Appellant’s petition for a rehearing was denied July 26, 2000.

In subdivision (a) of section 189.5 of the Penal Code, whose predecessor was section 1105 of the same code as originally enacted in 1872, it is stated that, “[u]pon a trial for murder, the commission of the homicide by the defendant being proved, the burden of proving circumstances . . . that justify or excuse it. . . devolves upon the defendant, unless the proof on the part of the prosecution tends to show . . . that the defendant was justifiable or excusable.” Contrary to appearances (People v. Frye, supra, 7 Cal.App.4th at p. 1154; but see People v. Cardoza (1943) 57 Cal.App.2d 489, 494 [134 P.2d 877]), the provision does not impose on the defendant any burden of proof, of whatever quantum, as to justification or excuse, but only a burden of producing evidence to raise a reasonable doubt in the premises after the prosecution has itself produced evidence that would support a finding beyond a reasonable doubt (People v. Gonzalez (1990) 51 Cal.3d 1179, 1214-1215 [275 Cal.Rptr. 729, 800 P.2d 1159]; see People v. Deloney (1953) 41 Cal.2d 832, 841 [264 P.2d 532]; People v. Cornett (1948) 33 Cal.2d 33, 42-43 [198 P.2d 877]; People v. Albertson (1944) 23 Cal.2d 550, 587 [145 P.2d 7]; People v. Wells (1938) 10 Cal.2d 610, 621-623 [76 P.2d 493]; People v. Thompson, supra, 79 Cal.App.4th at p. 50; People v. Frye, supra, 7 Cal.App.4th at p. 1154). This reading of the provision “has long been established” (People v. Frye, supra, 7 Cal.App.4th at p. 1154; see People v. Cornett, supra, 33 Cal.2d at p. 42), and can hardly be disturbed now. Indeed, any other reading would conflict with the due process clause of the Fourteenth Amendment to the United States Constitution, which requires the state to prove beyond a reasonable doubt every element of a crime, including every underlying fact. (Sullivan v. Louisiana (1993) 508 U.S. 275,277-278 [113 S.Ct. 2078, 2080-2081,124 L.Ed.2d 182].) The unlawfulness of the killing in question is one of the elements of murder. Its underlying facts include those bearing on the absence of justification and excuse.

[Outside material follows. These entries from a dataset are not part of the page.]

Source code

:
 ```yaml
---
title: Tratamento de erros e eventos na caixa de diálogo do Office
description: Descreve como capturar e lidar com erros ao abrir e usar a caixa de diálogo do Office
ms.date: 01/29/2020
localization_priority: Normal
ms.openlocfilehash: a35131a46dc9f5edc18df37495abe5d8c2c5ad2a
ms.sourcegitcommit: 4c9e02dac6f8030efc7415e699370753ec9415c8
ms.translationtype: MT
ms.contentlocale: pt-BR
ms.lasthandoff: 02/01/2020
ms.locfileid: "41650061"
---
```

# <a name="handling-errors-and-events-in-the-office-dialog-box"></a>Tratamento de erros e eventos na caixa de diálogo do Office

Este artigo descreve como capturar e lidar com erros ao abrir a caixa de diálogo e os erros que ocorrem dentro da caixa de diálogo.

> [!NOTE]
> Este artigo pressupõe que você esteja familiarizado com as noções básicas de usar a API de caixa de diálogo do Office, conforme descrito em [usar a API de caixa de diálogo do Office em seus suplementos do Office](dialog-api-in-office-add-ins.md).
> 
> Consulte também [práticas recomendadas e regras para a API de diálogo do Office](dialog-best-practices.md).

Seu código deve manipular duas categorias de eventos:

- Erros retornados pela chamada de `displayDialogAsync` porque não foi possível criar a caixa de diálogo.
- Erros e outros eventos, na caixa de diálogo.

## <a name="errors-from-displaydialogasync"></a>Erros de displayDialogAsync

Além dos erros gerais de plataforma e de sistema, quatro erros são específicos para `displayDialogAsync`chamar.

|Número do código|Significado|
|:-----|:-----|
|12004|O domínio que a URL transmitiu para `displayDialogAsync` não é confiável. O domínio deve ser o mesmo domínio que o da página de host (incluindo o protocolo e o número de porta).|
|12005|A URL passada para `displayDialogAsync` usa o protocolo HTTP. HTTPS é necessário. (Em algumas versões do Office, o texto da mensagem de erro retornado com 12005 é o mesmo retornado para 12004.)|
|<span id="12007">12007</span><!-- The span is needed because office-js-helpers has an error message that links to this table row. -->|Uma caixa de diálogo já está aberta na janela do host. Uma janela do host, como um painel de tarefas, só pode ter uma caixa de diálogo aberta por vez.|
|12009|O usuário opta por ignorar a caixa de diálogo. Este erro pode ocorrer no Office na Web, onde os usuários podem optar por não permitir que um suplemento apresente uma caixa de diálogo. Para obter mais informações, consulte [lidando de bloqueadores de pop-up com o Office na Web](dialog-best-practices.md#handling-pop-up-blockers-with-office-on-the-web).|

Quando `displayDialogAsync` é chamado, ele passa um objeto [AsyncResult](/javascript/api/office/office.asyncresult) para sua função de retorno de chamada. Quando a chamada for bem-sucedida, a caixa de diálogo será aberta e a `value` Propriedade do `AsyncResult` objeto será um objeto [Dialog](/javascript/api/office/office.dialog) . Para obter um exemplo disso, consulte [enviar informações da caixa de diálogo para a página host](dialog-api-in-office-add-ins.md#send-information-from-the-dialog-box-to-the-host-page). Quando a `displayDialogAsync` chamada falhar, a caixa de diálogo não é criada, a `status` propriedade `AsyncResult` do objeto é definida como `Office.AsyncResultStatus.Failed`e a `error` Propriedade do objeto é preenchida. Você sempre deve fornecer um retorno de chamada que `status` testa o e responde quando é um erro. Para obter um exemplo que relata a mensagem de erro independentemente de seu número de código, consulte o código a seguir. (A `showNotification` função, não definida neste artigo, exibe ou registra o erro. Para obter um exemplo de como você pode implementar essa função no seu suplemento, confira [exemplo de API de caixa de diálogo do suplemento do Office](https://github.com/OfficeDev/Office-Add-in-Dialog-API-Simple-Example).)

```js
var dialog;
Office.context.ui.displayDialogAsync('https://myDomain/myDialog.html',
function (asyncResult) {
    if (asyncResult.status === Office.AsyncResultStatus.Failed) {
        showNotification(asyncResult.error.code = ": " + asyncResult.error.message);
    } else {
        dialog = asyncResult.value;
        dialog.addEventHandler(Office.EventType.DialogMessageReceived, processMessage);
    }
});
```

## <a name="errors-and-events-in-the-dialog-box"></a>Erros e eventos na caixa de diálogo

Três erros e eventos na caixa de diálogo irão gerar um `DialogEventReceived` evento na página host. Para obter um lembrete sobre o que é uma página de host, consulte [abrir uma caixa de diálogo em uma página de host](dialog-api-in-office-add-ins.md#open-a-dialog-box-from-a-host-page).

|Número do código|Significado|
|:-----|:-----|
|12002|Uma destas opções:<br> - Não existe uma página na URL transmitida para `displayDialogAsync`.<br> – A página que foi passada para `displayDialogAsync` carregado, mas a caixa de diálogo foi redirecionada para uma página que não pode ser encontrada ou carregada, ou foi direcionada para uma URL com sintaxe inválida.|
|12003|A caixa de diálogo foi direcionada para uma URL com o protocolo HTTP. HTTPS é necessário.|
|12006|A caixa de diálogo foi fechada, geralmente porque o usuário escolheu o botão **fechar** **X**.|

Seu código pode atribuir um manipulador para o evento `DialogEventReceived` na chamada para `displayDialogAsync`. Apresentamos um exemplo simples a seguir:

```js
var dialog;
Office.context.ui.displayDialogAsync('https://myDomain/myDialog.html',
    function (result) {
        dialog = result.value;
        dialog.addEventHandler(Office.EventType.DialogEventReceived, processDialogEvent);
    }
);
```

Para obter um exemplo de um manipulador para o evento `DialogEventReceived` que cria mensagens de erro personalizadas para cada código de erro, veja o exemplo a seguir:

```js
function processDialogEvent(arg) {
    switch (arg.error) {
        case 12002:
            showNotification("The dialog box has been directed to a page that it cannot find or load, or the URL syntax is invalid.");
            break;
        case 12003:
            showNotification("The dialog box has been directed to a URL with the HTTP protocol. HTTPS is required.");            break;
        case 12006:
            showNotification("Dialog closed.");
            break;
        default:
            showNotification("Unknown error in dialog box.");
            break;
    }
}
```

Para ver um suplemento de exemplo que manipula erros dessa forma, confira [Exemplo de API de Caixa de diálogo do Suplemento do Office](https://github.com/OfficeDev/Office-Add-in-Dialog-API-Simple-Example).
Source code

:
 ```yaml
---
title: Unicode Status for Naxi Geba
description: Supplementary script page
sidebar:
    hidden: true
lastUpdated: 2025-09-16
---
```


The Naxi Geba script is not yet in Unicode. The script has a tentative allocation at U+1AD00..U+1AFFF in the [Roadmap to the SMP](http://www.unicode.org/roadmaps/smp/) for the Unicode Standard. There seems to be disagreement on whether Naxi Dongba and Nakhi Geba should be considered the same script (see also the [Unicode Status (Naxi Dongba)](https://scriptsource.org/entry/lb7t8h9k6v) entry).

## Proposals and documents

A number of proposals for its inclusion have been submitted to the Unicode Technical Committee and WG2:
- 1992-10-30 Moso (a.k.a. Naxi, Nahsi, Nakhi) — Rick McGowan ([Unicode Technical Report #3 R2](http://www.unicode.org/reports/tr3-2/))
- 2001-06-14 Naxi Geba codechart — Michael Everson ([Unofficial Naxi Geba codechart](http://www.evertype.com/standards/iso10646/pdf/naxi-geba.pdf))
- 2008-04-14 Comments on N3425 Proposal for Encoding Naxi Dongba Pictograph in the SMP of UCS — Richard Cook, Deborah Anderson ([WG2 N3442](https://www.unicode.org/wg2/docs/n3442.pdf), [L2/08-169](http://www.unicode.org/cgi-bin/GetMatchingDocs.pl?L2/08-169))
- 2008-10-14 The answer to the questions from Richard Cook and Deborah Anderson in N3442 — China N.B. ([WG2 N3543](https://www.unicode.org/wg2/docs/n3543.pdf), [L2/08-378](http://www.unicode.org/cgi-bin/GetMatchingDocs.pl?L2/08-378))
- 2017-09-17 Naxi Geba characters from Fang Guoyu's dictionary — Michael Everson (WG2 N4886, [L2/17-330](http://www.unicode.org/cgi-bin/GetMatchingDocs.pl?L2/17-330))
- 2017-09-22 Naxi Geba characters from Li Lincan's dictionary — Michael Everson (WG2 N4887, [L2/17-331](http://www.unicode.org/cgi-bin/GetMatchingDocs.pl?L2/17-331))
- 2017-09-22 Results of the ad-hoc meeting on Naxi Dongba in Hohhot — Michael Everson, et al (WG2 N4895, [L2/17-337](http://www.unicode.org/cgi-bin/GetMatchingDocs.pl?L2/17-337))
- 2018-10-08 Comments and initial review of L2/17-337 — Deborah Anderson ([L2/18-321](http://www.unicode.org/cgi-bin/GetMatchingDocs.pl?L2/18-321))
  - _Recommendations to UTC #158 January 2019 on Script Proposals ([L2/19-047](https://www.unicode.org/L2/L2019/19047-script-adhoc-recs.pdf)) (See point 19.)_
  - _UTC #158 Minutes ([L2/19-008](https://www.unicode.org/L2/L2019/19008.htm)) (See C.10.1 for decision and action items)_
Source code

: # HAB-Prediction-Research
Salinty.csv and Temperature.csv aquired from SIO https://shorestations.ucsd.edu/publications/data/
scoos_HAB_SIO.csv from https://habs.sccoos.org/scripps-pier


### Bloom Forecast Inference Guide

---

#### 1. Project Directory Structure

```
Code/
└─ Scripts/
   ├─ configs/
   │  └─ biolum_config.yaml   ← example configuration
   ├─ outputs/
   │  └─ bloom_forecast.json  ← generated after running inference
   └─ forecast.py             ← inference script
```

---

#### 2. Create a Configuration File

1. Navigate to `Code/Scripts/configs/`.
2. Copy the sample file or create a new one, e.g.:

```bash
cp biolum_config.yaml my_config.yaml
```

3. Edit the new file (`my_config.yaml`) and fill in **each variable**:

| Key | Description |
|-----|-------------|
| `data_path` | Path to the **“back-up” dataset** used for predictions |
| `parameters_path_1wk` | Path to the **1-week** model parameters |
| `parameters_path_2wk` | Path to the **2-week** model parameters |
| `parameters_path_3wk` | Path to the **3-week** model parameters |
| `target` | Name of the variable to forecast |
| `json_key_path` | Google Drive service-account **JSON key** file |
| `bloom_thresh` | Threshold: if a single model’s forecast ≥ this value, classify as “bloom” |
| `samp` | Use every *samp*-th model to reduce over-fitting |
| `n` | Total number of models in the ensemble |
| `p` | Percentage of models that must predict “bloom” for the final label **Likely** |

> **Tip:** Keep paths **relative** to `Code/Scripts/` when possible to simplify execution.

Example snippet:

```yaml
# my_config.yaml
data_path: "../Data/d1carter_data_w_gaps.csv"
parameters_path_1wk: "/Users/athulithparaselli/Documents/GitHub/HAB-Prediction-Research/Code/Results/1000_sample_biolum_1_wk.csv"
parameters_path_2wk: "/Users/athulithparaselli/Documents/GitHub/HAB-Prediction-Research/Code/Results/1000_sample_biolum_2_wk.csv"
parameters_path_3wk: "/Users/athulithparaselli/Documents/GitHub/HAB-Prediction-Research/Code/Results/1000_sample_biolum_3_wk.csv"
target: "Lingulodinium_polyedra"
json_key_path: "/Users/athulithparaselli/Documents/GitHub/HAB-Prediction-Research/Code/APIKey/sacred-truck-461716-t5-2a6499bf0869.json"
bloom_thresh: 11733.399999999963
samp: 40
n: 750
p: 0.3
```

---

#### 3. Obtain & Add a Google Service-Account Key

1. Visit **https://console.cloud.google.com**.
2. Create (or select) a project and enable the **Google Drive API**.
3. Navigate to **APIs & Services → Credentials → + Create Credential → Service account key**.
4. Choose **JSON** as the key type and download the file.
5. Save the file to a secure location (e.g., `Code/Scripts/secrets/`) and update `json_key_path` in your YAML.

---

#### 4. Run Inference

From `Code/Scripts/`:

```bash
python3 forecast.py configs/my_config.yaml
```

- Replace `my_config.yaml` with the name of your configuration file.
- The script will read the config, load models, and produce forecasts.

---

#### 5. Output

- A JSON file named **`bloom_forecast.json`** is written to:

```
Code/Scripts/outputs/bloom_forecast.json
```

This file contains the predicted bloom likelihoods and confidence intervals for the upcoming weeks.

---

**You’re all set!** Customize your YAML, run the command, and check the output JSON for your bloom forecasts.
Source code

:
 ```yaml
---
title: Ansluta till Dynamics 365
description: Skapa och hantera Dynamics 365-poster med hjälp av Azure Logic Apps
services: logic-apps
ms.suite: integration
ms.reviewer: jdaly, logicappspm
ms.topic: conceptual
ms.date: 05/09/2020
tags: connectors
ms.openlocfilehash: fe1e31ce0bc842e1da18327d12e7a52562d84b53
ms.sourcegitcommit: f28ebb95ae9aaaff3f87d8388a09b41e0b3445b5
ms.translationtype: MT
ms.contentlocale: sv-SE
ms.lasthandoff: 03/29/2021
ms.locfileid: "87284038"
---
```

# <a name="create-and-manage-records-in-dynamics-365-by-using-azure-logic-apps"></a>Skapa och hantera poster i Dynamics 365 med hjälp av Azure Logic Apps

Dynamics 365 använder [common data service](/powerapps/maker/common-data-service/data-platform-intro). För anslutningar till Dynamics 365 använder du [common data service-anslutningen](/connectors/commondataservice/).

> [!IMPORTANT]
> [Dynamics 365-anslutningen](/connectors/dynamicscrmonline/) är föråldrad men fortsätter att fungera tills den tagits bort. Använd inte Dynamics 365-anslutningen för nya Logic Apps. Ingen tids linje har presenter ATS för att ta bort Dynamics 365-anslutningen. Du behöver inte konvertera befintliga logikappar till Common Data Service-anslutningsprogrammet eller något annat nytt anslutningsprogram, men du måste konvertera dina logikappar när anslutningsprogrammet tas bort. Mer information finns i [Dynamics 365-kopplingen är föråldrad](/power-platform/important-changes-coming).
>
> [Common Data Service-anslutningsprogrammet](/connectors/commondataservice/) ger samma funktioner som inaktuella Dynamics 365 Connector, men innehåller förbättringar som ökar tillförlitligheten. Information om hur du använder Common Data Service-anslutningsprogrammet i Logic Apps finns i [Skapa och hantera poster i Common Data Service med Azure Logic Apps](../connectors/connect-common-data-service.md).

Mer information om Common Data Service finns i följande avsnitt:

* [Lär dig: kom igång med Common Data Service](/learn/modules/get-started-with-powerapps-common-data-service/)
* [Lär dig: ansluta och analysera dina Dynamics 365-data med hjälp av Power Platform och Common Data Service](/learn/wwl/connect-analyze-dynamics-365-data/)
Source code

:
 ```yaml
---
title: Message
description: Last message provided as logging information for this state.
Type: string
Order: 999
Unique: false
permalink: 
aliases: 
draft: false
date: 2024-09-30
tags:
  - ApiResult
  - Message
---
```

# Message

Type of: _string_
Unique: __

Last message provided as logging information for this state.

The majority state that they “have no quarrel with” my “view” that an actor who entertains an actual, but unreasonable, belief in imminent danger of death or great bodily injury may be guilty of involuntary manslaughter. (Maj. opn., ante, at p. 91.) They go on to state that such an actor, however, is “guilty of voluntary manslaughter” when he acts “with the intent to kill or with conscious disregard for life.” {Ibid., italics in original.) For my part, I have no quarrel with their view. So long as the actor is not precluded by his belief from possessing a state of mind that amounts in fact to malice aforethought, and does indeed possess a state of mind of that sort. I understand the majority to refer to implied malice aforethought when they use the phrase “conscious disregard for life.” And I understand them to refer to express malice aforethought when they use the phrase “intent to kill.” As I have explained in the text, bare intent to kill is not enough for express malice aforethought, since it is neither deliberate nor wrongful.